Wiederholungskündigung

Präjudizielle Rechtsverhältnisse und Vorfragen werden nur dann iSv. § 322 ZPO rechtskräftig festgestellt, wenn sie selbst Streitgegenstand waren. Es genügt nicht, dass über sie als bloße Vorfragen zu entscheiden war1. Streitgegenstand einer Kündigungsschutzklage nach § 4 Satz 1 KSchG ist, ob ein Arbeitsverhältnis durch eine bestimmte Kündigung aufgelöst worden ist (sog. punktuelle Streitgegenstandslehre2). Einzelne Begründungselemente nehmen grundsätzlich nicht an der materiellen Rechtskraft teil3.

Wiederholungskündigung

Eine Kündigung kann nicht erfolgreich auf Gründe gestützt werden, die der Arbeitgeber schon zur Begründung einer vorhergehenden Kündigung vorgebracht hat und die in dem früheren Kündigungsschutzprozess mit dem Ergebnis materiell geprüft worden sind, dass sie die Kündigung nicht tragen.

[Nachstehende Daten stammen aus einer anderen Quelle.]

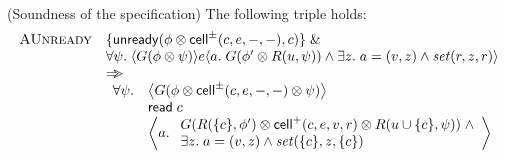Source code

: \begin{prop*}{(Soundness of the  specification)}
The following triple holds:
\begin{displaymath}
\begin{array}{ll}
\mbox{\textsc{AUnready}} & 
  \{{\mathsf{unready}({\phi \otimes \mathsf{cell}^{\pm}({c}, {e}, {-}, {-})}, {c})}\} \;\&\; \\
& \forall \psi.\; \langle{G(\phi \otimes \psi)}\rangle{e}\langle{a}.\;{G(\phi' \otimes R(u, \psi)) \land \exists z.\; a = (v, z) \land \mathit{set}(r, z, r)}\rangle \\
& \Rightarrow\!\!\!> \\
& \begin{array}{ll}
   \forall \psi. & \left<G(\phi \otimes \mathsf{cell}^{\pm}({c}, {e}, {-}, {-}) \otimes \psi)\right> \\
                 & \mathsf{read}\; c \\
                 & \left<a.\; 
                     \begin{array}{l}
                       G(R(\{{c}\}, \phi') \otimes \mathsf{cell}^{+}({c}, {e}, {v}, {r}) \otimes R(u \cup \{{c}\}, \psi)) 
                        \;\land \\
                        \exists z.\;a = (v, z) \land \mathit{set}(\{{c}\}, z, \{{c}\})
                     \end{array}\right> 
  \end{array}
\end{array}
\end{displaymath}
\end{prop*}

Mit einer Wiederholung dieser Gründe zur Stützung einer späteren Kündigung ist der Arbeitgeber dann ausgeschlossen4. Eine Präklusionswirkung in diesem Sinne entfaltet die Entscheidung über die frühere Kündigung allerdings nur bei identischem Kündigungssachverhalt. Hat sich dieser wesentlich geändert, darf der Arbeitgeber ein weiteres Mal kündigen5. Das gilt auch bei einem sog. Dauertatbestand6. Die Präklusionswirkung tritt ferner dann nicht ein, wenn die frühere Kündigung bereits aus formellen Gründen, also etwa wegen der nicht ordnungsgemäßen Beteiligung der Mitarbeitervertretung für unwirksam erklärt worden ist7.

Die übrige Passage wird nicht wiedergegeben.